● Directions for this task: Omitting all pictures, retype the entries below exactly as given.

● Record set:
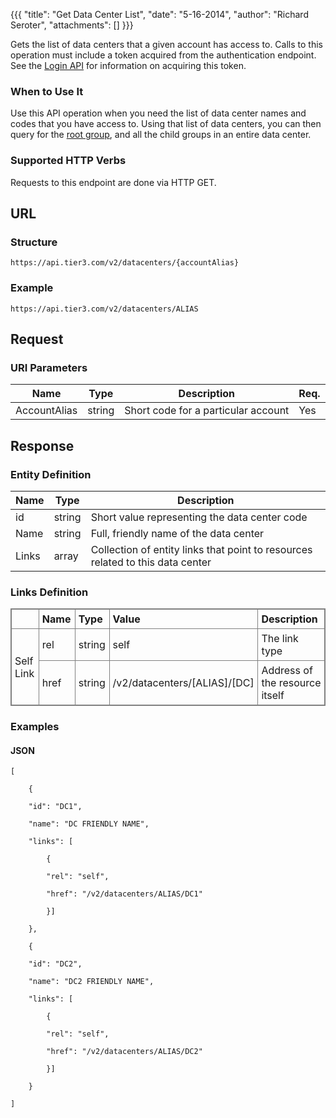 {{{
  "title": "Get Data Center List",
  "date": "5-16-2014",
  "author": "Richard Seroter",
  "attachments": []
}}}

Gets the list of data centers that a given account has access to. Calls to this operation must include a token acquired from the authentication endpoint. See the <a href="/api-docs/v2#authentication-login">Login API</a> for information on acquiring this token.

### When to Use It

Use this API operation when you need the list of data center names and codes that you have access to. Using that list of data centers, you can then query for the <a href="/api-docs/v2#datacenters-get-data-center-group">root group</a>, and all the child groups in an entire data center.

### Supported HTTP Verbs

Requests to this endpoint are done via HTTP GET.

## URL

### Structure

    https://api.tier3.com/v2/datacenters/{accountAlias}

### Example

    https://api.tier3.com/v2/datacenters/ALIAS

## Request

### URI Parameters

<table>
  <thead>
    <tr>
      <th>Name</th>
      <th>Type</th>
      <th>Description</th>
      <th>Req.</th>
    </tr>
  </thead>
  <tbody>
    <tr>
      <td>AccountAlias</td>
      <td>string</td>
      <td>Short code for a particular account</td>
      <td>Yes</td>
    </tr>
  </tbody>
</table>

## Response

### Entity Definition

<table>
  <thead>
    <tr>
      <th>Name</th>
      <th>Type</th>
      <th>Description</th>
    </tr>
  </thead>
  <tbody>
    <tr>
      <td>id</td>
      <td>string</td>
      <td>Short value representing the data center code</td>
    </tr>
    <tr>
      <td>Name</td>
      <td>string</td>
      <td>Full, friendly name of the data center</td>
    </tr>
    <tr>
      <td>Links</td>
      <td>array</td>
      <td>Collection of entity links that point to resources related to this data center</td>
    </tr>
  </tbody>
</table>

### Links Definition

<table style="border: 1px solid gray; border-collapse: collapse;">
<tbody>
<tr>
<td style="padding: 5px 5px 5px 5px; border: 1px solid gray;" width="100"><strong>&nbsp;</strong></td>
<td style="padding: 5px 5px 5px 5px; border: 1px solid gray;" width="100"><strong>Name</strong></td>
<td style="padding: 5px 5px 5px 5px; border: 1px solid gray;" width="75"><strong>Type</strong></td>
<td style="padding: 5px 5px 5px 5px; border: 1px solid gray;" width="250"><strong>Value</strong></td>
<td style="padding: 5px 5px 5px 5px; border: 1px solid gray;" width="300"><strong>Description</strong></td>
</tr>
<tr>
<td style="padding: 5px 5px 5px 5px; border: 1px solid gray;" rowspan="2">Self Link</td>
<td style="padding: 5px 5px 5px 5px; border: 1px solid gray;">rel</td>
<td style="padding: 5px 5px 5px 5px; border: 1px solid gray;">string</td>
<td style="padding: 5px 5px 5px 5px; border: 1px solid gray;">self</td>
<td style="padding: 5px 5px 5px 5px; border: 1px solid gray;">The link type</td>
</tr>
<tr>
<td style="padding: 5px 5px 5px 5px; border: 1px solid gray;">href</td>
<td style="padding: 5px 5px 5px 5px; border: 1px solid gray;">string</td>
<td style="padding: 5px 5px 5px 5px; border: 1px solid gray;">/v2/datacenters/[ALIAS]/[DC]</td>
<td style="padding: 5px 5px 5px 5px; border: 1px solid gray;">Address of the resource itself</td>
</tr>
</tbody>
</table>

### Examples

#### JSON

    [

        {

        "id": "DC1",

        "name": "DC FRIENDLY NAME",

        "links": [

            {

            "rel": "self",

            "href": "/v2/datacenters/ALIAS/DC1"

            }]

        },

        {

        "id": "DC2",

        "name": "DC2 FRIENDLY NAME",

        "links": [

            {

            "rel": "self",

            "href": "/v2/datacenters/ALIAS/DC2"

            }]

        }

    ]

● Solved exercise:
 {{{
  "title": "Get Data Center List",
  "date": "5-16-2014",
  "author": "Richard Seroter",
  "attachments": []
}}}

Gets the list of data centers that a given account has access to. Calls to this operation must include a token acquired from the authentication endpoint. See the <a href="/api-docs/v2#authentication-login">Login API</a> for information on acquiring this token.

### When to Use It

Use this API operation when you need the list of data center names and codes that you have access to. Using that list of data centers, you can then query for the <a href="/api-docs/v2#datacenters-get-data-center-group">root group</a>, and all the child groups in an entire data center.

### Supported HTTP Verbs

Requests to this endpoint are done via HTTP GET.

## URL

### Structure

    https://api.tier3.com/v2/datacenters/{accountAlias}

### Example

    https://api.tier3.com/v2/datacenters/ALIAS

## Request

### URI Parameters

<table>
  <thead>
    <tr>
      <th>Name</th>
      <th>Type</th>
      <th>Description</th>
      <th>Req.</th>
    </tr>
  </thead>
  <tbody>
    <tr>
      <td>AccountAlias</td>
      <td>string</td>
      <td>Short code for a particular account</td>
      <td>Yes</td>
    </tr>
  </tbody>
</table>

## Response

### Entity Definition

<table>
  <thead>
    <tr>
      <th>Name</th>
      <th>Type</th>
      <th>Description</th>
    </tr>
  </thead>
  <tbody>
    <tr>
      <td>id</td>
      <td>string</td>
      <td>Short value representing the data center code</td>
    </tr>
    <tr>
      <td>Name</td>
      <td>string</td>
      <td>Full, friendly name of the data center</td>
    </tr>
    <tr>
      <td>Links</td>
      <td>array</td>
      <td>Collection of entity links that point to resources related to this data center</td>
    </tr>
  </tbody>
</table>

### Links Definition

<table style="border: 1px solid gray; border-collapse: collapse;">
<tbody>
<tr>
<td style="padding: 5px 5px 5px 5px; border: 1px solid gray;" width="100"><strong>&nbsp;</strong></td>
<td style="padding: 5px 5px 5px 5px; border: 1px solid gray;" width="100"><strong>Name</strong></td>
<td style="padding: 5px 5px 5px 5px; border: 1px solid gray;" width="75"><strong>Type</strong></td>
<td style="padding: 5px 5px 5px 5px; border: 1px solid gray;" width="250"><strong>Value</strong></td>
<td style="padding: 5px 5px 5px 5px; border: 1px solid gray;" width="300"><strong>Description</strong></td>
</tr>
<tr>
<td style="padding: 5px 5px 5px 5px; border: 1px solid gray;" rowspan="2">Self Link</td>
<td style="padding: 5px 5px 5px 5px; border: 1px solid gray;">rel</td>
<td style="padding: 5px 5px 5px 5px; border: 1px solid gray;">string</td>
<td style="padding: 5px 5px 5px 5px; border: 1px solid gray;">self</td>
<td style="padding: 5px 5px 5px 5px; border: 1px solid gray;">The link type</td>
</tr>
<tr>
<td style="padding: 5px 5px 5px 5px; border: 1px solid gray;">href</td>
<td style="padding: 5px 5px 5px 5px; border: 1px solid gray;">string</td>
<td style="padding: 5px 5px 5px 5px; border: 1px solid gray;">/v2/datacenters/[ALIAS]/[DC]</td>
<td style="padding: 5px 5px 5px 5px; border: 1px solid gray;">Address of the resource itself</td>
</tr>
</tbody>
</table>

### Examples

#### JSON

    [

        {

        "id": "DC1",

        "name": "DC FRIENDLY NAME",

        "links": [

            {

            "rel": "self",

            "href": "/v2/datacenters/ALIAS/DC1"

            }]

        },

        {

        "id": "DC2",

        "name": "DC2 FRIENDLY NAME",

        "links": [

            {

            "rel": "self",

            "href": "/v2/datacenters/ALIAS/DC2"

            }]

        }

    ]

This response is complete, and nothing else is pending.